For the word "about", search the records and show each line in which it occurs.

* * *

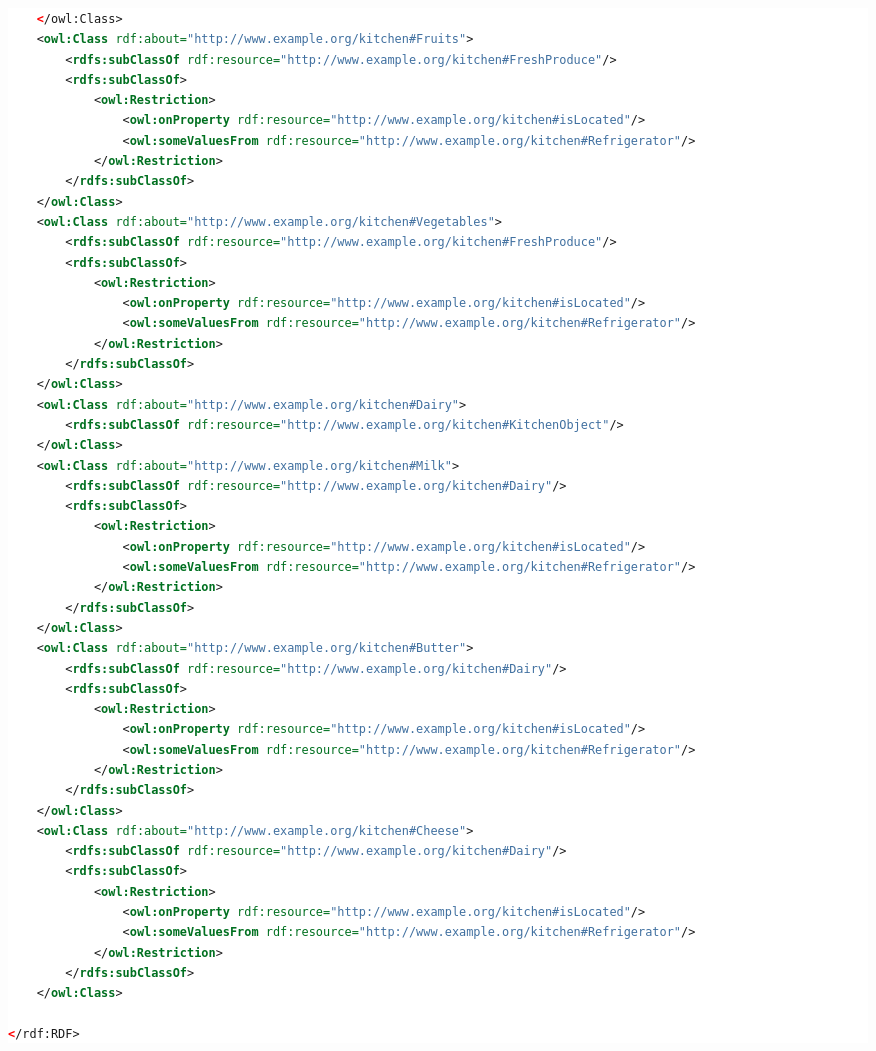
 ```xml
    </owl:Class>
    <owl:Class rdf:about="http://www.example.org/kitchen#Fruits">
        <rdfs:subClassOf rdf:resource="http://www.example.org/kitchen#FreshProduce"/>
        <rdfs:subClassOf>
            <owl:Restriction>
                <owl:onProperty rdf:resource="http://www.example.org/kitchen#isLocated"/>
                <owl:someValuesFrom rdf:resource="http://www.example.org/kitchen#Refrigerator"/>
            </owl:Restriction>
        </rdfs:subClassOf>
    </owl:Class>
    <owl:Class rdf:about="http://www.example.org/kitchen#Vegetables">
        <rdfs:subClassOf rdf:resource="http://www.example.org/kitchen#FreshProduce"/>
        <rdfs:subClassOf>
            <owl:Restriction>
                <owl:onProperty rdf:resource="http://www.example.org/kitchen#isLocated"/>
                <owl:someValuesFrom rdf:resource="http://www.example.org/kitchen#Refrigerator"/>
            </owl:Restriction>
        </rdfs:subClassOf>
    </owl:Class>
    <owl:Class rdf:about="http://www.example.org/kitchen#Dairy">
        <rdfs:subClassOf rdf:resource="http://www.example.org/kitchen#KitchenObject"/>
    </owl:Class>
    <owl:Class rdf:about="http://www.example.org/kitchen#Milk">
        <rdfs:subClassOf rdf:resource="http://www.example.org/kitchen#Dairy"/>
        <rdfs:subClassOf>
            <owl:Restriction>
                <owl:onProperty rdf:resource="http://www.example.org/kitchen#isLocated"/>
                <owl:someValuesFrom rdf:resource="http://www.example.org/kitchen#Refrigerator"/>
            </owl:Restriction>
        </rdfs:subClassOf>
    </owl:Class>
    <owl:Class rdf:about="http://www.example.org/kitchen#Butter">
        <rdfs:subClassOf rdf:resource="http://www.example.org/kitchen#Dairy"/>
        <rdfs:subClassOf>
            <owl:Restriction>
                <owl:onProperty rdf:resource="http://www.example.org/kitchen#isLocated"/>
                <owl:someValuesFrom rdf:resource="http://www.example.org/kitchen#Refrigerator"/>
            </owl:Restriction>
        </rdfs:subClassOf>
    </owl:Class>
    <owl:Class rdf:about="http://www.example.org/kitchen#Cheese">
        <rdfs:subClassOf rdf:resource="http://www.example.org/kitchen#Dairy"/>
        <rdfs:subClassOf>
            <owl:Restriction>
                <owl:onProperty rdf:resource="http://www.example.org/kitchen#isLocated"/>
                <owl:someValuesFrom rdf:resource="http://www.example.org/kitchen#Refrigerator"/>
            </owl:Restriction>
        </rdfs:subClassOf>
    </owl:Class>

</rdf:RDF>
```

* * *

Task answer —
    <owl:Class rdf:about="http://www.example.org/kitchen#Fruits">
    <owl:Class rdf:about="http://www.example.org/kitchen#Vegetables">
    <owl:Class rdf:about="http://www.example.org/kitchen#Dairy">
    <owl:Class rdf:about="http://www.example.org/kitchen#Milk">
    <owl:Class rdf:about="http://www.example.org/kitchen#Butter">
    <owl:Class rdf:about="http://www.example.org/kitchen#Cheese">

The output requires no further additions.